Ammie’s skin buzzed with a power she’d never felt, never come anywhere near feeling, before.

Was this how the Hero’s magic felt, or did all combat magic buzz through your system like you could both slow down everything around you into individual nanoseconds and speed everything up to be nothing but a sightless blur?

“You scared me back there,” Five held a wicked grin on his face, the moment of the fight thrilling through him and instinctually pumping him up. Ammie had never seen the man’s face set so viciously before.

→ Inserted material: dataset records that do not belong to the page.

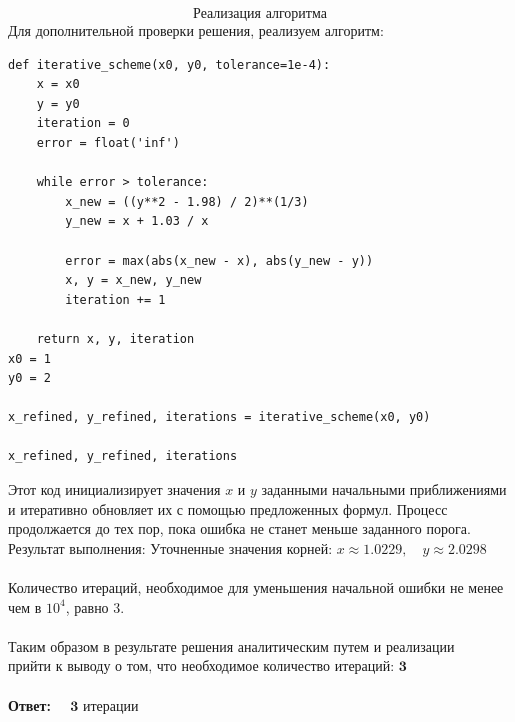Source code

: \documentclass{article}
\begin{document}
$$\textbf{Реализация алгоритма}$$
Для дополнительной проверки решения, реализуем алгоритм:
\begin{lstlisting}
def iterative_scheme(x0, y0, tolerance=1e-4):
    x = x0
    y = y0
    iteration = 0
    error = float('inf')
    
    while error > tolerance:
        x_new = ((y**2 - 1.98) / 2)**(1/3)
        y_new = x + 1.03 / x
        
        error = max(abs(x_new - x), abs(y_new - y))
        x, y = x_new, y_new
        iteration += 1
        
    return x, y, iteration
x0 = 1
y0 = 2

x_refined, y_refined, iterations = iterative_scheme(x0, y0)

x_refined, y_refined, iterations

\end{lstlisting}
Этот код инициализирует значения \(x\) и \(y\) заданными начальными приближениями и итеративно обновляет их с помощью предложенных формул. Процесс продолжается до тех пор, пока ошибка не станет меньше заданного порога.
Результат выполнения:
Уточненные значения корней: $x \approx 1.0229, \quad y \approx 2.0298$\\\\
Количество итераций, необходимое для уменьшения начальной ошибки не менее чем в \(10^4\), равно \(3\).\\\\
$\textbf{Таким образом в результате решения аналитическим путем и реализации программы можно}$
$\textbf{прийти к выводу о том, что необходимое количество итераций: 3}$\\\\
\textbf{Ответ: $\quad  \textbf{3 итерации}$}
\end{document}
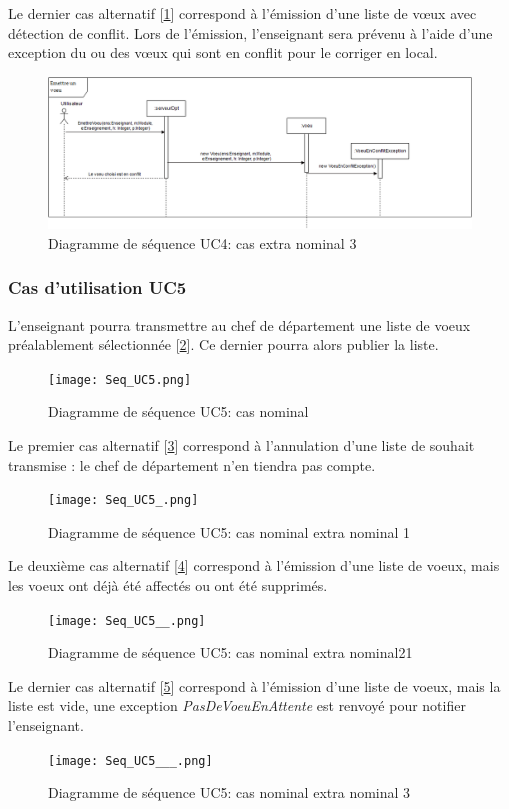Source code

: \documentclass[a4paper,11pt]{article}
\newcommand{\br}{\\\mbox{}}
\begin{document}
Le dernier cas alternatif [\ref{DUC4___}] correspond à l'émission d'une liste de vœux avec détection de conflit. Lors de l'émission, l'enseignant sera prévenu à l'aide d'une exception du ou des vœux qui sont en conflit pour le corriger en local.
\begin{figure}
\centering
\includegraphics[scale=0.5]{Seq_UC4___.png}
\caption{Diagramme de séquence UC4: cas extra nominal 3}
\label{DUC4___}
\end{figure}

\subsubsection{Cas d’utilisation UC5}
L'enseignant pourra transmettre au chef de département une liste de voeux préalablement sélectionnée [\ref{DUC5}]. Ce dernier pourra alors publier la liste.\br
\begin{figure}
\centering
\texttt{[image: Seq\_UC5.png]}
\caption{Diagramme de séquence UC5: cas nominal}
\label{DUC5}
\end{figure}
Le premier cas alternatif [\ref{DUC5_}] correspond à l'annulation d'une liste de souhait transmise : le chef de département n'en tiendra pas compte.\br
\begin{figure}
\centering
\texttt{[image: Seq\_UC5\_.png]}
\caption{Diagramme de séquence UC5: cas nominal extra nominal 1}
\label{DUC5_}
\end{figure}
Le deuxième cas alternatif [\ref{DUC5__}] correspond à l'émission d'une liste de voeux, mais les voeux ont déjà été affectés ou ont été supprimés.\br
\begin{figure}
\centering
\texttt{[image: Seq\_UC5\_\_.png]}
\caption{Diagramme de séquence UC5: cas nominal extra nominal21}
\label{DUC5__}
\end{figure}
Le dernier cas alternatif [\ref{DUC5___}] correspond à l'émission d'une liste de voeux, mais la liste est vide, une exception \textit{PasDeVoeuEnAttente} est renvoyé pour notifier l'enseignant.\br
\begin{figure}
\centering
\texttt{[image: Seq\_UC5\_\_\_.png]}
\caption{Diagramme de séquence UC5: cas nominal extra nominal 3}
\label{DUC5___}
\end{figure}
\end{document}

“I’m sorry,” Ammie said in her strange, multi-toned voice. 

It was strange. The Heroes of the past spoke with her, guided her movements, but she didn’t feel as if she was being controlled. She couldn’t even feel them, their spirits, beside her. 

Simply put, all she could detect was their will to help her.

“Don’t worry about it. Can’t just let it go without making sure you understand,” Five dug into the zipper on his hip. 

What was he hiding in there? 

“Understand what?” Ammie asked, the dusty fog growing thinner around them. 

Soon, they would be in front of the monster named Lommeil.

In her closed fist, her earth stones were still clenched tight enough that she knew she would have to clean them of her blood. Later.

After this godforsaken night was over.

Five grinned at her wickedly, the flames in his eyes nearly dancing with mirth. 

How could eyes, even eyes filled with the light of their witch’s power, be so expressive, Ammie thought.

“That I care a hell of a lot about ya,” he declared and stepped out of the dust fog to the lip of the hole in the ground where Lommeil stood.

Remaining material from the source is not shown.